To archive this, I followed these steps:
  1. Create an database within SQL Server 2008 to hold the data called ARCHIVE_DB.
  2. Download and install ODBC driver for MySQL (available here).  Note that due to the version of the MySQL database I was unable to use the newer driver (version 5.1.xx), since this requires version 4.1 of MySQL.
  3. Set up a linked server in SQL Server 2008 using this driver to point to the data source.  I called this data source MYSQL_ls.
  4. I can now select data from this data source using the "openquery" TSQL syntax, eg:


    SELECT *
    FROM openquery([NADT-SQLHOST], 'select * from webdb.episode')
    

  5. I can extend this query using the TSQL "INTO" clause, which will build the SQL table from the source data, eg:


    SELECT * INTO ARCHIVE_DB
    FROM openquery([MYSQL_ls], 'select * from mydatabase.mytable')
    

  6. In theory the above will copy all the data from the MySQL database table called (in the MySQL database called ) into the SQL Server table (SQL Server database ).  I do not have to create the table schema, this will be created automatically by the INTO clause.  
  7. I can now create an SSIS package that loops through the tables in the MySQL database and runs the SQL statement show in number 5 against each table.  This should in theory copy each table across.
This technique works very well until you come to tables that include datetime values.

MySQL allows datetime values in the format of "0000-00-00", which is the equivalent of a NULL date in SQL server.  Unfortunately the "Select * Into From Openquery..." trick above does not deal with this situation, and you will recieve a version of the following error:

Msg 7342, Level 16, State 1, Line 4
An unexpected NULL value was returned for column "[MSDASQL].enddate" from OLE DB provider "MSDASQL" for linked server "MYSQL_ls". This column cannot be NULL.

This error is caused by using "openquery".  Fortunately there is a very easy work around for this:  where tables have datetimes in "0000-00-00" format, you must use an SSIS data flow task to copy the information, rather than the "openquery" described above:

  1. Set the data pump source to the MySQL table pointed to in the Linked server and click on "preview" and you will notice that it can return data.  This is not possible by running a query in the SQL Management studio, so clearly we are getting somewhere.  
  2. Now set the data pump target to "" and click on "Mappings" and you will notice that each column in the source table will be mapped to an identically named table in the destination table.
  3. Save the data pump and run.

If you run this data flow, the data will be copied across without reporing the datetime mismatch error.

Wednesday, 17 February 2010

Use a variable as a table name in an SSIS Execute SQL Task

I spent quite a while today trying to build an SSIS package that iterated through a dataset that contained a set of table names usign a for-each container, then run a piece of SQL against each table.

Setting up the for-each loop was relatively simple, but I couldn't get the Execute SQL task to run a simple query of the type:
Select count(*) from @table
Where @table is the name of the parameter generated from the for each loop.
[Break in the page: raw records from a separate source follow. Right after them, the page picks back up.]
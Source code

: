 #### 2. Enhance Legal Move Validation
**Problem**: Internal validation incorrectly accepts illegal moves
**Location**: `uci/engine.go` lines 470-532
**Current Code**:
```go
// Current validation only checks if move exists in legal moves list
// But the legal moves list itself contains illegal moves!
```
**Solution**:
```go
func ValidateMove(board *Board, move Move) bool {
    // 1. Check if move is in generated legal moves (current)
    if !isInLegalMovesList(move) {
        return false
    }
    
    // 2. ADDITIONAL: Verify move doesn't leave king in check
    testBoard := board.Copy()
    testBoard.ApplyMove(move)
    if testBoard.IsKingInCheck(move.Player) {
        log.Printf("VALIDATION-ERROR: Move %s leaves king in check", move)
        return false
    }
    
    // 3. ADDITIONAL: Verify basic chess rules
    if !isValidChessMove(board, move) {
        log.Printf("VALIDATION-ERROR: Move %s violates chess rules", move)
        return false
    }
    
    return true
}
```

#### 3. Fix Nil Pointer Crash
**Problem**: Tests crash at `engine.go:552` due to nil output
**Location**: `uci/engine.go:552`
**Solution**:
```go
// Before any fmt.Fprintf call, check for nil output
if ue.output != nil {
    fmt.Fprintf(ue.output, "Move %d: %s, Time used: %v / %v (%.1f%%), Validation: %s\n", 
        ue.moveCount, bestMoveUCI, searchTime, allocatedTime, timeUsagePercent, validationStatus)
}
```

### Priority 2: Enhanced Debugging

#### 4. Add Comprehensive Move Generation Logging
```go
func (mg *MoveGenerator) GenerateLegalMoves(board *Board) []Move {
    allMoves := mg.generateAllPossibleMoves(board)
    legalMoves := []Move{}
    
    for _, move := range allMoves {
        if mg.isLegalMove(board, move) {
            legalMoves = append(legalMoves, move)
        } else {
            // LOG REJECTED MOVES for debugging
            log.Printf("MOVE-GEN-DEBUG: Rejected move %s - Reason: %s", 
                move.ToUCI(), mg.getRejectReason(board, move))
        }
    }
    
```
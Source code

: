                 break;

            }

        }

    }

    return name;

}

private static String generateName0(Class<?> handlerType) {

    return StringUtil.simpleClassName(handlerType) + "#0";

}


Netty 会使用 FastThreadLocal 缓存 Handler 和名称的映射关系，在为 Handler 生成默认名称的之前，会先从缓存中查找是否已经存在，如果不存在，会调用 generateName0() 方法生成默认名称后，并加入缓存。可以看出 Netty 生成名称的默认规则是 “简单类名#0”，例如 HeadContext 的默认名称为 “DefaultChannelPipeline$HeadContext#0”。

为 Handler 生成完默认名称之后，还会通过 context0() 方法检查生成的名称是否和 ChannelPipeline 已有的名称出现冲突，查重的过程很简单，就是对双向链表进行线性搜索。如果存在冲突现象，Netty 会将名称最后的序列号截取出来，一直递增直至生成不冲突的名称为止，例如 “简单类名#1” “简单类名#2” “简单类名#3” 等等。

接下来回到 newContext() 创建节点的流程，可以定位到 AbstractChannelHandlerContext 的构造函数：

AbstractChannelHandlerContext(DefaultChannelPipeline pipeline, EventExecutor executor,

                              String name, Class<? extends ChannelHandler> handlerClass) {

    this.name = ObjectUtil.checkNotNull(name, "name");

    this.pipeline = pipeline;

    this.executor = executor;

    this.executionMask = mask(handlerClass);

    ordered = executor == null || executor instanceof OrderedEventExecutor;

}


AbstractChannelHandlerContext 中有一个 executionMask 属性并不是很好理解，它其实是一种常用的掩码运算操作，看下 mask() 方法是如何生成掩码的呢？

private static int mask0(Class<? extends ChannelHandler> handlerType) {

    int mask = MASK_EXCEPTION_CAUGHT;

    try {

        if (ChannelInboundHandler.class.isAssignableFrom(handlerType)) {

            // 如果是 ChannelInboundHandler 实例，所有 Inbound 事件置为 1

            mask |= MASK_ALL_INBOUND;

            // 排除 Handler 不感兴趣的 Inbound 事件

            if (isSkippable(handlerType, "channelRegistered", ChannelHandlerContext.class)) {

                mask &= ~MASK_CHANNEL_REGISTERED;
It appears that this is not possible in SSIS.  Eventually I found a solution:  use another variable to store the SQL statement and set up the SQL task to use this variable as its input source.

Assuming that the input parameter is already set up and called [User::TableName],  then the steps to achive this are:

  1. Set up a new variable (say called "SQLStatement"), make this a string type.
  2. In the properties box of the paremeter, Set EvaluateAsExpression to True
  3. In the properties box of the paremeter, click on the elipses (...) of the "Expression" property to build an expression.  Type in the SQL you need and drag the variable you want to use from the "variables" tree.
  4. Escape you SQL in this expression wwithin quotation marks.  e.g. the count statement above would look like:
  5. "Select count(*) from " + @[User:TableName] 
  6.  You can use the "Evaluate expression" button to make sure that this evaluates as real SQL.  If you are using a "for-each" container then you may want to give your [User::TableName] variable a sensible default value in order to see the results of the evaluated expression in a format you could use for testing.
  7. Drag an "Execute SQL Task" object into your control flow and open its properties page
  8. Set the "SQL Source Type" property to "Variable" to tell it that the SQL will come from a variable, rather from a typed in SQL statement.
  9. Set the "SourceVariable" property to the name of the variable you created in step 1 (in this example it would be "SQLStatement".
That's it!